Only the number is wanted: tally the lines below that contain the word "AbilityInteractionFlagError".

'''

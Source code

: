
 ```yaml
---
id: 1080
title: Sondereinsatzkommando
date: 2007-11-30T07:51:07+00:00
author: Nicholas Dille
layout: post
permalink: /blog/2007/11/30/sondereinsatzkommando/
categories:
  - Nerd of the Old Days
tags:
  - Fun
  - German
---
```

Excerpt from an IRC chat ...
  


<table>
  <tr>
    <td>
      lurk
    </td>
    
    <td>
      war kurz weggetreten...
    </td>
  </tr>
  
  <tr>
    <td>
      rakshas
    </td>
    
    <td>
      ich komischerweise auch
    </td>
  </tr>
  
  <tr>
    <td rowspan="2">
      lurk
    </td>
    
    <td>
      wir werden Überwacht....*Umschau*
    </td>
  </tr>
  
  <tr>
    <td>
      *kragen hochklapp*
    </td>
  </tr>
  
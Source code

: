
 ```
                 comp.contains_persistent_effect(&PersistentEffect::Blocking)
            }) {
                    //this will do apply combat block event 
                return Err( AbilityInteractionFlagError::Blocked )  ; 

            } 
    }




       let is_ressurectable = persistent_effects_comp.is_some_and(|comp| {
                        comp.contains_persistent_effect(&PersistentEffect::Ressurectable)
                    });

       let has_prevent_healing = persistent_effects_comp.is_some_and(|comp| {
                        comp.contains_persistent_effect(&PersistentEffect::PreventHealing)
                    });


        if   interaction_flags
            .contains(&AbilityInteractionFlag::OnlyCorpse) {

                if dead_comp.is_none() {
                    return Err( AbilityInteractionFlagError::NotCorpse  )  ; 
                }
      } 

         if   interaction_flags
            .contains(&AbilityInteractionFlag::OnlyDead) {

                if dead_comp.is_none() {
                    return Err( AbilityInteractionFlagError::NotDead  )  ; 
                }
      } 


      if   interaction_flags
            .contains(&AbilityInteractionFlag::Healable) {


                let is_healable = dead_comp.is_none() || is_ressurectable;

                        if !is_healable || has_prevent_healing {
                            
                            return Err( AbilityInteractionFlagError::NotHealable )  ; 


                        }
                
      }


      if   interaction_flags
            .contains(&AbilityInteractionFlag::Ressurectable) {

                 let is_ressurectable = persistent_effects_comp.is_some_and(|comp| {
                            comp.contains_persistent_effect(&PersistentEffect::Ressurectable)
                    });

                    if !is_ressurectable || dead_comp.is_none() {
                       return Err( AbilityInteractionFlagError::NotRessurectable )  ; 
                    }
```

'''

Result.
5